How to Make a Berry Fruit Wine from Raspberries, Currants or Other Fruit
How to Make a Lightly-sweet Berry Wine from Your Garden's Pickings
This recipe for a combination black raspberry / red currant wine is one of our favorites. It has a nice, bright, summer flavor, with sparky acids from the currants brightening up the wine's sweetness. It has a gorgeous, almost fluorescent red color from the currants. You can substitute almost any small edible berries and achieve a similarly pleasant wine.
The first time I made this recipe, I made only one gallon and, because of a spectacular equipment failure, ended up with only one precious litre. But with the instructions below, your first efforts are likely to be wildly successful.
Here are the basic ingredients to make three gallons:
Red Currants - 9 pounds (half fresh from the garden, and half frozen from last summer)
Black Raspberries - 4.5 pounds (six 12-ounce frozen packages from Trader Joe's)
White Sugar - 7.5 pounds
Filtered water - 2 gallons to start, additional to top off
Dry Pectic Enzyme - 1.5 teaspoons
RC-212 Yeast - 5 grams (Cote des Blancs yeast would also work well)
Go-Ferm (yeast starter) - 1 teaspoon, added to 2 ounces of filtered water
Fermaid-K (yeast nutrient) - 1 teaspoon a day after fermentation begins; 1 more teaspoon after two more days
Potassium Metasulphite - .25 teaspoon each, for 2 doses
Here is the equipment you'll need:
5- or 6-gallon plastic bucket
2-gallon or larger soup bucket (for heating water)
3-gallon glass carboy
Airlock (for carboy)
Paddle (for stirring must in bucket)
Strainer
Here's the process: Thaw the red currants and black raspberries, mash them well and add them to your 5- or 6-gallon plastic bucket. Stir in the sugar. Heat the 2 gallons of water to a boil. Dump the boiling water directly into the bucket with the berries and sugar. Stir vigorously. The boiling water will help sanitize your berries and sugar.
When this concoction cools towards room temperature, stir in the pectic enzyme.
Separately, mix the Go-Ferm with 2 ounces of filtered water at room temperature. Stir well. Add the yeast and stir lightly. Let that sit for 15-20 minutes to reconstitute the yeast.
Add the reconstituted yeast to the bucket of berry must by pouring it lightly into the bucket. Don't stir. Fermentation should pick up over the next 24 hours.
Once fermentation has gotten quite active, stir in 1 teaspoon of Fermaid-K.
At least once each day, stir the fermenting must and push the berries and stems back down into the juice with your paddle.
After two more days, stir in 1 additional teaspoon of Fermaid-K.
When another day or two has passed, strain the berries out of your pail, squeezing any remaining juice from their pulp before discarding.
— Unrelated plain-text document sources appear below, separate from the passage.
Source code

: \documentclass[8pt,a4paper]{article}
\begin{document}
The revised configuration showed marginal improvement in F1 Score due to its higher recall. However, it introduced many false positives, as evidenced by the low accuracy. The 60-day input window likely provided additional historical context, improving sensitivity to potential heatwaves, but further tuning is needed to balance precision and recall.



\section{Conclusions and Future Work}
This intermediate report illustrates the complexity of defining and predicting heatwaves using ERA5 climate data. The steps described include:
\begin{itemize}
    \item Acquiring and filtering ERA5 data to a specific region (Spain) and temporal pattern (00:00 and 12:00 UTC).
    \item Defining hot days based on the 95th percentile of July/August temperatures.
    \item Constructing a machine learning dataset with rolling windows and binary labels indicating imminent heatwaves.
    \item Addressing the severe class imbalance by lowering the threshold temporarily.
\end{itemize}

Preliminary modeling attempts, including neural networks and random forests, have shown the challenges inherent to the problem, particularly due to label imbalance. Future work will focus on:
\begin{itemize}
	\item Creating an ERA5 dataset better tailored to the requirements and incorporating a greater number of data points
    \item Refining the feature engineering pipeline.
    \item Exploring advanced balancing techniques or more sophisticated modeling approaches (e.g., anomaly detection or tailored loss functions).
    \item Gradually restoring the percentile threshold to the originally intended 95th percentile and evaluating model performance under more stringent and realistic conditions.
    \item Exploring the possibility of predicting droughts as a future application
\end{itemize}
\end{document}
Pour all of the remaining juice into your three-gallon glass carboy. Top off with filtered water and add an airlock. Your wine is likely to keep fermenting for awhile.
After a month in the carboy, pour or rack the clear wine into a clean carboy with .25 teaspoon of potassium metasulphite.
Let the wine age for one or more months according to your preference. Rack with an additional .25 teaspoon potassium metasulphite. Then bottle.
This will be a lightly sweet, bright and slightly acidic treat. Enjoy slightly chilled.